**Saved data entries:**
---+---

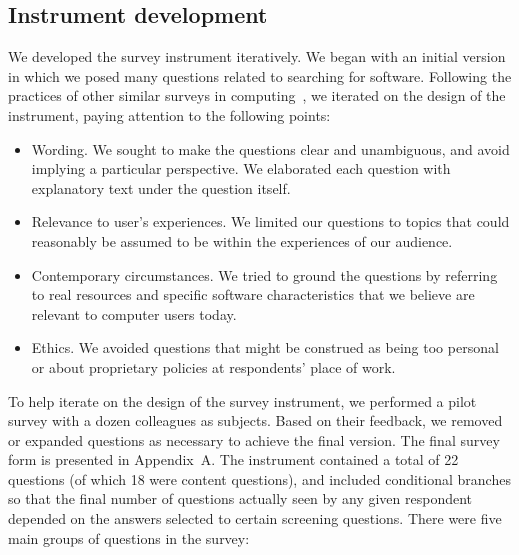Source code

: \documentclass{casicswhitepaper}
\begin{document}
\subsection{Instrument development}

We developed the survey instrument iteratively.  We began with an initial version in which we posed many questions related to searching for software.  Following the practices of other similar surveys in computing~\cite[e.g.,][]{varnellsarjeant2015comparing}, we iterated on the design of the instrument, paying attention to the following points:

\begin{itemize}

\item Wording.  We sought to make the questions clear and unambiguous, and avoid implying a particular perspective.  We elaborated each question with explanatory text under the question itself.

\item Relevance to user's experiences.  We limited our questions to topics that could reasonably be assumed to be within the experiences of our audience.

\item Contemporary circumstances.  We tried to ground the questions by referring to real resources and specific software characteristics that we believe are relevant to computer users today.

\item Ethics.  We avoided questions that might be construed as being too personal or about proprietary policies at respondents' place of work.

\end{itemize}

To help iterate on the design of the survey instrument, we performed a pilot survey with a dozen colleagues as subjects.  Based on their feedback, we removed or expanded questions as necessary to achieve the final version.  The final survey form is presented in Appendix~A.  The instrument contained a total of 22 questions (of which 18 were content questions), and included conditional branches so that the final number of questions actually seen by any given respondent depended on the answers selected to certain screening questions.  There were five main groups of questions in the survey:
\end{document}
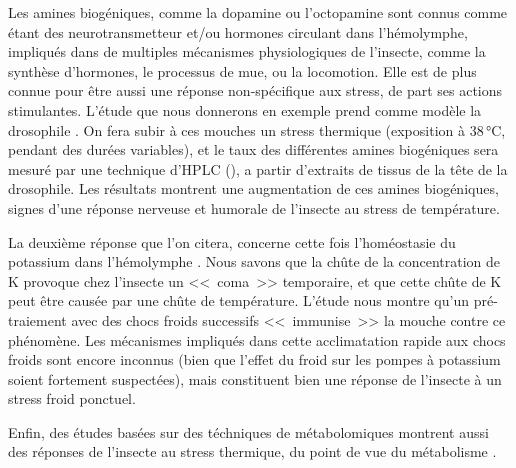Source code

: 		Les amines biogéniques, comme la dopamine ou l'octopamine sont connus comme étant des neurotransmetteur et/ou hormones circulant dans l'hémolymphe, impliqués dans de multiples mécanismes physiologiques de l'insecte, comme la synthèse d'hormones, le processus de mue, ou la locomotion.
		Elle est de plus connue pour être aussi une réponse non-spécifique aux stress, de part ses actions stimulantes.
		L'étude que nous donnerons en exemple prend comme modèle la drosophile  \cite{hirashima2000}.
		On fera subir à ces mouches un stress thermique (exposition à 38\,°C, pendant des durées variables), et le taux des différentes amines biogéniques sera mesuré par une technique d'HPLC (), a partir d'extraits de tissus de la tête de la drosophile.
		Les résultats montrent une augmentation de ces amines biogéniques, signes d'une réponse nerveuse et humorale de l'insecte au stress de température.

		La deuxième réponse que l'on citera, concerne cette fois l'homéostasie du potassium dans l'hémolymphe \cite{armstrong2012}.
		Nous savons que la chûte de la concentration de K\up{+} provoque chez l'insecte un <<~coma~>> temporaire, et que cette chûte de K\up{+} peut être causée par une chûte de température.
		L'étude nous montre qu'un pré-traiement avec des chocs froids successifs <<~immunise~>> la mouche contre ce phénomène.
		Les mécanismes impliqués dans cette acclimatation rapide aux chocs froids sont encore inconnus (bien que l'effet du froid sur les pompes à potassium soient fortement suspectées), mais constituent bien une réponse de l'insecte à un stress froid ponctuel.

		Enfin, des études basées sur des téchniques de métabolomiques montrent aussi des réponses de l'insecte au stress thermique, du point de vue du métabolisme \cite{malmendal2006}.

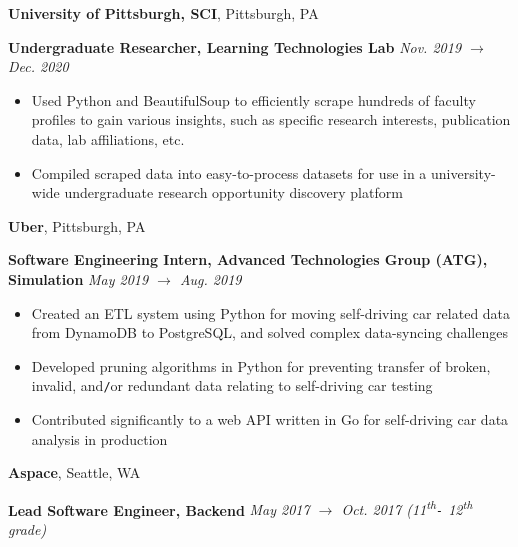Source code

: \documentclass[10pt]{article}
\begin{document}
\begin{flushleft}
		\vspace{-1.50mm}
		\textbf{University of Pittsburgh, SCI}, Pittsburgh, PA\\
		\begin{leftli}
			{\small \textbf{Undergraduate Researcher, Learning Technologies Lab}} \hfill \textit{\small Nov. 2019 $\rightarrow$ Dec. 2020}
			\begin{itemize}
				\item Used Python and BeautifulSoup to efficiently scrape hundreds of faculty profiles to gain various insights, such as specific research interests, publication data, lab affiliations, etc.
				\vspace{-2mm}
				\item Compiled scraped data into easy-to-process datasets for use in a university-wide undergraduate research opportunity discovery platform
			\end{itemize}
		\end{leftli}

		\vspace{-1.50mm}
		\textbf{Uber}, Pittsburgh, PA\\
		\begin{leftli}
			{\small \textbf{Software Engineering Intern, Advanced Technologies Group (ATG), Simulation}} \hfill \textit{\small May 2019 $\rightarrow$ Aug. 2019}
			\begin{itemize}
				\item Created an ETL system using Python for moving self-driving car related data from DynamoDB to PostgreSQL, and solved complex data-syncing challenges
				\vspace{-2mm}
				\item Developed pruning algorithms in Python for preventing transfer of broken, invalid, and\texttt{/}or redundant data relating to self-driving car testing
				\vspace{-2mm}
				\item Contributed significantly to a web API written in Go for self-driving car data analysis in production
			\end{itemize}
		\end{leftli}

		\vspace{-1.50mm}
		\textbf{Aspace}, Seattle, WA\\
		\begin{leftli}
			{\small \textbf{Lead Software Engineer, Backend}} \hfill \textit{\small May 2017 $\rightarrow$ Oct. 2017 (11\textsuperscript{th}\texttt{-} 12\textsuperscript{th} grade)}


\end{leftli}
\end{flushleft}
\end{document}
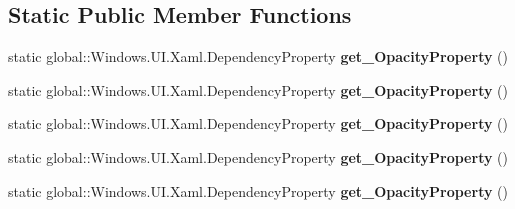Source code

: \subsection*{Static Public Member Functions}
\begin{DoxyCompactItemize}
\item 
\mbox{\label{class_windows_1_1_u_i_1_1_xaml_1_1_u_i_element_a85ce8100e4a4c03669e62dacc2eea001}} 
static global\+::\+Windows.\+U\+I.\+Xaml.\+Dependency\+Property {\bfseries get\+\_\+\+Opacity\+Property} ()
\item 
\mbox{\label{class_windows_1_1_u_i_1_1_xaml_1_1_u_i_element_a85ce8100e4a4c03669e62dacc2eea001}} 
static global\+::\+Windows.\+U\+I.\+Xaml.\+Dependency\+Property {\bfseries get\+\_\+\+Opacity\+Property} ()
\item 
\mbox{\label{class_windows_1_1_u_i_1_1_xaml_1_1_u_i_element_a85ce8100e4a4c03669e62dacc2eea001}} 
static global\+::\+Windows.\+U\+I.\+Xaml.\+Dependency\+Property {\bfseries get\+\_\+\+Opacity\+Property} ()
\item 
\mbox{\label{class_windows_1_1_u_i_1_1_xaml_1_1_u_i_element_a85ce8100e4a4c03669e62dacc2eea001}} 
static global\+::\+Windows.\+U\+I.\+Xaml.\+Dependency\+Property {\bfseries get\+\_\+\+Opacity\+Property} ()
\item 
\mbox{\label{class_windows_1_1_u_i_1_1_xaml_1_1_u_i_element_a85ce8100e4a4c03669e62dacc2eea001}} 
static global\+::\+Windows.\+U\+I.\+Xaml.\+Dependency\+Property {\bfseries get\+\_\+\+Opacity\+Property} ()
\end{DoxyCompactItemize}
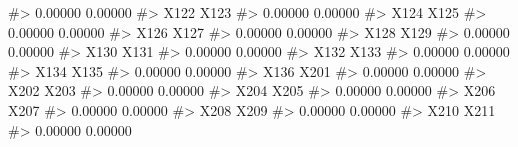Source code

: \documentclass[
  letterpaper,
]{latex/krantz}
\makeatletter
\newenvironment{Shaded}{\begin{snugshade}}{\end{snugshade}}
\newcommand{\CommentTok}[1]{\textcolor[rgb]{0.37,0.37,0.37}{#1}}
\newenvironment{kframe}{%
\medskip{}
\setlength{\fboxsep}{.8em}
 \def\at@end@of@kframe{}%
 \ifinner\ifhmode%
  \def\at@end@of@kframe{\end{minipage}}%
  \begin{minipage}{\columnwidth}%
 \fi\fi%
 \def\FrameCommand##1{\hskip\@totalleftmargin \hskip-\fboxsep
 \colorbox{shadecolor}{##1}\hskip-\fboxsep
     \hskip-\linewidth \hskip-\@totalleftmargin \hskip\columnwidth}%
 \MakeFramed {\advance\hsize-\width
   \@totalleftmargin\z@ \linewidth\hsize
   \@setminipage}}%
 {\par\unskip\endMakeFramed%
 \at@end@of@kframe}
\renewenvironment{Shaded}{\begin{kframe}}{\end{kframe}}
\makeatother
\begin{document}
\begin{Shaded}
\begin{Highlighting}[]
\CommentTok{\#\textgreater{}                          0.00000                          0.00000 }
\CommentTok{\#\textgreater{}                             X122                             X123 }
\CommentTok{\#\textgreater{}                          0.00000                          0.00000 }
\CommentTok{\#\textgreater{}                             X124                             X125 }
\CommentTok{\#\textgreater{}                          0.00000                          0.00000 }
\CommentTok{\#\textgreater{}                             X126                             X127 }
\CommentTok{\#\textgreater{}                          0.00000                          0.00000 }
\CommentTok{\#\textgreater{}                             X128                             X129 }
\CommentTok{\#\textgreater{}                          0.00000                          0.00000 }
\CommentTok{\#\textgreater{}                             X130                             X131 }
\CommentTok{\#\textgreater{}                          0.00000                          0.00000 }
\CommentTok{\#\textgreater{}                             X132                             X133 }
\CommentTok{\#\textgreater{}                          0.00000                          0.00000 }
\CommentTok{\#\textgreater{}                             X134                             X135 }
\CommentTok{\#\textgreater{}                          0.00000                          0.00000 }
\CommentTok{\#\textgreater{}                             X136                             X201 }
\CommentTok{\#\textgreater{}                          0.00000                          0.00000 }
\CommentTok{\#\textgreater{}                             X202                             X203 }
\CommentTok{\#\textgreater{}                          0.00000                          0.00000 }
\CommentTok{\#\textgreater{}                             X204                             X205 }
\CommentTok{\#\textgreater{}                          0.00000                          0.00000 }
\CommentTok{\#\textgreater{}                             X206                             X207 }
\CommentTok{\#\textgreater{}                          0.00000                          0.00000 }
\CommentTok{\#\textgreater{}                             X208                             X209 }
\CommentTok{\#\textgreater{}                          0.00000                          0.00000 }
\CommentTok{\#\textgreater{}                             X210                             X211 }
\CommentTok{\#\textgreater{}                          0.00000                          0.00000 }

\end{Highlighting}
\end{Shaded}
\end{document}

---+---

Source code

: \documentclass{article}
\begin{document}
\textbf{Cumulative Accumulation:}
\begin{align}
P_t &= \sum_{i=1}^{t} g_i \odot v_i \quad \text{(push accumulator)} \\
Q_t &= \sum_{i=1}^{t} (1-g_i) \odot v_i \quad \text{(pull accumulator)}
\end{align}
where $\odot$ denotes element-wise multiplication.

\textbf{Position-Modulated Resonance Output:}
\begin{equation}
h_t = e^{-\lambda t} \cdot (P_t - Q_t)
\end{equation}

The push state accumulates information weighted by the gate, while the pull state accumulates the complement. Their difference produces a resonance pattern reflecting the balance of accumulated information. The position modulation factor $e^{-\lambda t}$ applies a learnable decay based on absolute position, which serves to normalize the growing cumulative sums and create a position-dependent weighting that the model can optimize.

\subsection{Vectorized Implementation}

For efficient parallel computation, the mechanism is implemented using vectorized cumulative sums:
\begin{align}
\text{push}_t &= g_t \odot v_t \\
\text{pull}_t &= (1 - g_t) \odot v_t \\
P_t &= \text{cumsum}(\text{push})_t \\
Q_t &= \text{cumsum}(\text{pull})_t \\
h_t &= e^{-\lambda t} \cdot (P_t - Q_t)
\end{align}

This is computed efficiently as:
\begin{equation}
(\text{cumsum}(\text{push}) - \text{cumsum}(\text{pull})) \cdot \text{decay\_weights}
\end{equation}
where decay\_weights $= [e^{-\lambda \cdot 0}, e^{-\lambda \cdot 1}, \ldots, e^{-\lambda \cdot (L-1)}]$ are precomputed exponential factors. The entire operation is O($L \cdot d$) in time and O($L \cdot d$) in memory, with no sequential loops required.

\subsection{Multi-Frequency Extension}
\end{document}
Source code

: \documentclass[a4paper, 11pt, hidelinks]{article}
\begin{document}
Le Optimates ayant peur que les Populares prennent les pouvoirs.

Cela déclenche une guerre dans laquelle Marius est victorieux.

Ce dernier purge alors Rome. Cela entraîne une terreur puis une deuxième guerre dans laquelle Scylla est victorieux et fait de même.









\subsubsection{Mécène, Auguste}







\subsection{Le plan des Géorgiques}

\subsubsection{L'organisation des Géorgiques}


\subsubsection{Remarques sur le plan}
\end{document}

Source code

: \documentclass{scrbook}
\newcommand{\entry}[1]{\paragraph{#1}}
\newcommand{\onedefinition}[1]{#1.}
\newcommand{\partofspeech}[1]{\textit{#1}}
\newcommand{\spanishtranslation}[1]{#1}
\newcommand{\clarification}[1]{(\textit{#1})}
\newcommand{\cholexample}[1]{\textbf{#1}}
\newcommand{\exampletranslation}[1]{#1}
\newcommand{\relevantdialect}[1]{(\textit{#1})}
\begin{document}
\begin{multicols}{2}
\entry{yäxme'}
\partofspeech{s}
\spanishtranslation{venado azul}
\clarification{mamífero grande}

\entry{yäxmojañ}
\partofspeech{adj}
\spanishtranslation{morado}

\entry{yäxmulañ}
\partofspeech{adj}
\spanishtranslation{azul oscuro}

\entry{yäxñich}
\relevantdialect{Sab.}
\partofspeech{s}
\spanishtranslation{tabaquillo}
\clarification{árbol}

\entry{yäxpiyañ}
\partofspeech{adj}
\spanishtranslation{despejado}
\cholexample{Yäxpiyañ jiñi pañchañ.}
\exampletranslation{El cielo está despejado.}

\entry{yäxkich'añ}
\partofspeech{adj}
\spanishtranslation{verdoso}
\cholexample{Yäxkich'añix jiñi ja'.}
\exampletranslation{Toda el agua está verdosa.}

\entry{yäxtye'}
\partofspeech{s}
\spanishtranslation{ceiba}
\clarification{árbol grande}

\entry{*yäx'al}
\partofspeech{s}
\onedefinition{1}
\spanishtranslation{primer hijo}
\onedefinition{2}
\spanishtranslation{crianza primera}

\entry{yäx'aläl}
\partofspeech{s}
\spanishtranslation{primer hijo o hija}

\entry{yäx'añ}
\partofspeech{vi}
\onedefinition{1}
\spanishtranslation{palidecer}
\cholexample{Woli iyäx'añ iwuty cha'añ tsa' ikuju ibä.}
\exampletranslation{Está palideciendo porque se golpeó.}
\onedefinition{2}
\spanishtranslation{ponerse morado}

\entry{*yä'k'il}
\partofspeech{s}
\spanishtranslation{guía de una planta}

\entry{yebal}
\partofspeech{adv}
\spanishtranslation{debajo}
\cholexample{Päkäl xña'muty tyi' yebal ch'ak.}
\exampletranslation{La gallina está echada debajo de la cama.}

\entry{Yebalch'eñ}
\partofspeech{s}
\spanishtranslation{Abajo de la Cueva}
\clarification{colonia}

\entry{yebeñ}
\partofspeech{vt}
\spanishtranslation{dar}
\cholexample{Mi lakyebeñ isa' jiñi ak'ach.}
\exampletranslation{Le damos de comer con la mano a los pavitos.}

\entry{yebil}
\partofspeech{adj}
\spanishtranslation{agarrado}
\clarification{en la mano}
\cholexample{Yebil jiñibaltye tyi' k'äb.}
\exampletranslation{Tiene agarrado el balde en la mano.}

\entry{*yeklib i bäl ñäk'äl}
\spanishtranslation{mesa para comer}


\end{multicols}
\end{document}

---+---

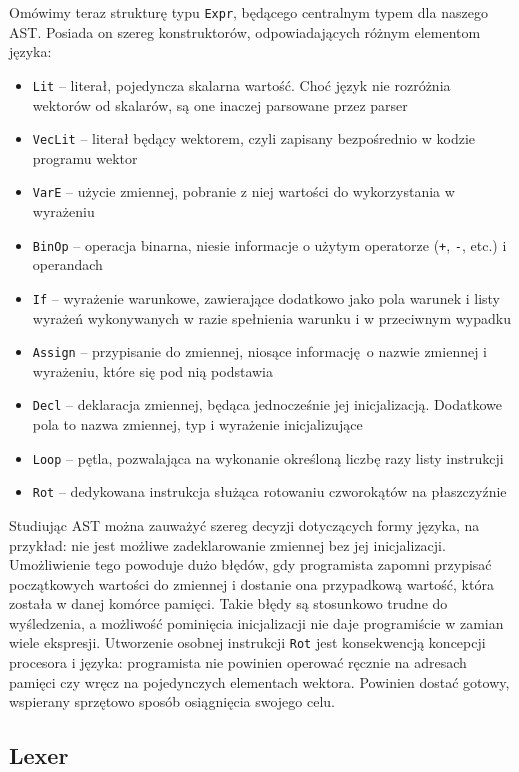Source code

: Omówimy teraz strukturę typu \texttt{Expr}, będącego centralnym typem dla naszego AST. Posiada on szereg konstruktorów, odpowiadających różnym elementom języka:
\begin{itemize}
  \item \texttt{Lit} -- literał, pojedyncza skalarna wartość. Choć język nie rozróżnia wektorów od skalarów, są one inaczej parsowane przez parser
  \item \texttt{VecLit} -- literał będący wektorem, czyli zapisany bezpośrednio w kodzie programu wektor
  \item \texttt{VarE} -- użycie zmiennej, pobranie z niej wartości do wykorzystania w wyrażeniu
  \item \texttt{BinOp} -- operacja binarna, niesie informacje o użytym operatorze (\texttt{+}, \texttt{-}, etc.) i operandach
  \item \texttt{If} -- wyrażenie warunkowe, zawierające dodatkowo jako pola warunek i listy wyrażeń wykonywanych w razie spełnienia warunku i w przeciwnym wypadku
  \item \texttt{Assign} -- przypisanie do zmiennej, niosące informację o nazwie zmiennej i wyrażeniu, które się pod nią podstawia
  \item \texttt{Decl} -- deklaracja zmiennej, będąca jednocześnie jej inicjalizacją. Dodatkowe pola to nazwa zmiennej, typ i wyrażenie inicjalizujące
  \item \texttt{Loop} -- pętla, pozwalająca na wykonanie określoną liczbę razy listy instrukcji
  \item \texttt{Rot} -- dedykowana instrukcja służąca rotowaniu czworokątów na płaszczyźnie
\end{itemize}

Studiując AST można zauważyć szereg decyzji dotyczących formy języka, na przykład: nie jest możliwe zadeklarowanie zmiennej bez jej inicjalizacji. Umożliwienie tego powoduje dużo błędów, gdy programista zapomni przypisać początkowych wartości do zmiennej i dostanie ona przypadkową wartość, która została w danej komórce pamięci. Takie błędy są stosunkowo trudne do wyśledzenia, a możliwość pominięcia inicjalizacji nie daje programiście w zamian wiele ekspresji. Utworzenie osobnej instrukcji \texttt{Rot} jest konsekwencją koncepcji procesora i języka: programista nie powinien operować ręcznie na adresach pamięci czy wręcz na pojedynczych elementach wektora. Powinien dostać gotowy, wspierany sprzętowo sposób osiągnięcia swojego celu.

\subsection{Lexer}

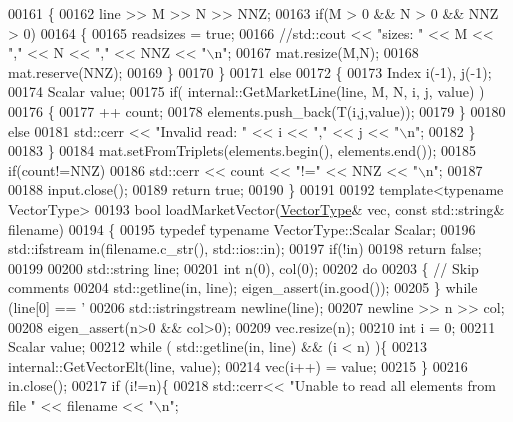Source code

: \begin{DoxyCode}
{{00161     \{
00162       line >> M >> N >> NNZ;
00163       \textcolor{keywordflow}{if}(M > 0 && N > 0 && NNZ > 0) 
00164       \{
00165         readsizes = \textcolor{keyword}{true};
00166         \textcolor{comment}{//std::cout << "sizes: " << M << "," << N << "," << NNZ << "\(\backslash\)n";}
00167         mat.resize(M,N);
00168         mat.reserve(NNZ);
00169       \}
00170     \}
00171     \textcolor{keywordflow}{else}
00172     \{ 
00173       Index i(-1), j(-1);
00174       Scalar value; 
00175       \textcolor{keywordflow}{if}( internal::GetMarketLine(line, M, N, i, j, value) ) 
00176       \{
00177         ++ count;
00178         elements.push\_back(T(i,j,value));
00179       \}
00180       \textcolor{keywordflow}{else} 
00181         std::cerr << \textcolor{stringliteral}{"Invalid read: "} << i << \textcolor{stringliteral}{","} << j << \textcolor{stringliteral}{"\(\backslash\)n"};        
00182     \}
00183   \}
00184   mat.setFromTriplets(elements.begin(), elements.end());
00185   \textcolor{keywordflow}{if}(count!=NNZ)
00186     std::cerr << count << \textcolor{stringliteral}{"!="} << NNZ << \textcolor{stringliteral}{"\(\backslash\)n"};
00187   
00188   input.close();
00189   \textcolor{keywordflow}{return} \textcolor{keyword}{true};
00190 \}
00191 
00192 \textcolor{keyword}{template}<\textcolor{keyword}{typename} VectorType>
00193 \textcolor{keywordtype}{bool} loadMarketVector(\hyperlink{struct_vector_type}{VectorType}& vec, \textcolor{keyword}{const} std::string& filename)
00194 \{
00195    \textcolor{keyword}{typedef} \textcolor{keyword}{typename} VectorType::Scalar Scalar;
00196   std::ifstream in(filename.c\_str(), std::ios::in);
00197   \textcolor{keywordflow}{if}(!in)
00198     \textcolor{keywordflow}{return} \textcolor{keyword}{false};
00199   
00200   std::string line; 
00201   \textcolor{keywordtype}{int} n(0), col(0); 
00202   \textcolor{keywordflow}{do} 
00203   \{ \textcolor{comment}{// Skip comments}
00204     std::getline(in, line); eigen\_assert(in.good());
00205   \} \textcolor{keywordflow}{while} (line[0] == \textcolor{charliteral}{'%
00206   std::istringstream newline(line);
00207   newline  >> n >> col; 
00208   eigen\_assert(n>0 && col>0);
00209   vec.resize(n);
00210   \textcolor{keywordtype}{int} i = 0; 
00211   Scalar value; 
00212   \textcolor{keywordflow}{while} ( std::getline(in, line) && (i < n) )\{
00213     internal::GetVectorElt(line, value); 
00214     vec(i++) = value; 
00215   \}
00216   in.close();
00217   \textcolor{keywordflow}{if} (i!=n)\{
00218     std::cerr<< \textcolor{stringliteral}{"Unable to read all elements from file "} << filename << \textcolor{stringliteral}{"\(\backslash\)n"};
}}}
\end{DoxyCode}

---+---

**About this exercise:** Search term "agarrado": return each line of the data that contains it.

**Written solution:**
\spanishtranslation{agarrado}
\exampletranslation{Tiene agarrado el balde en la mano.}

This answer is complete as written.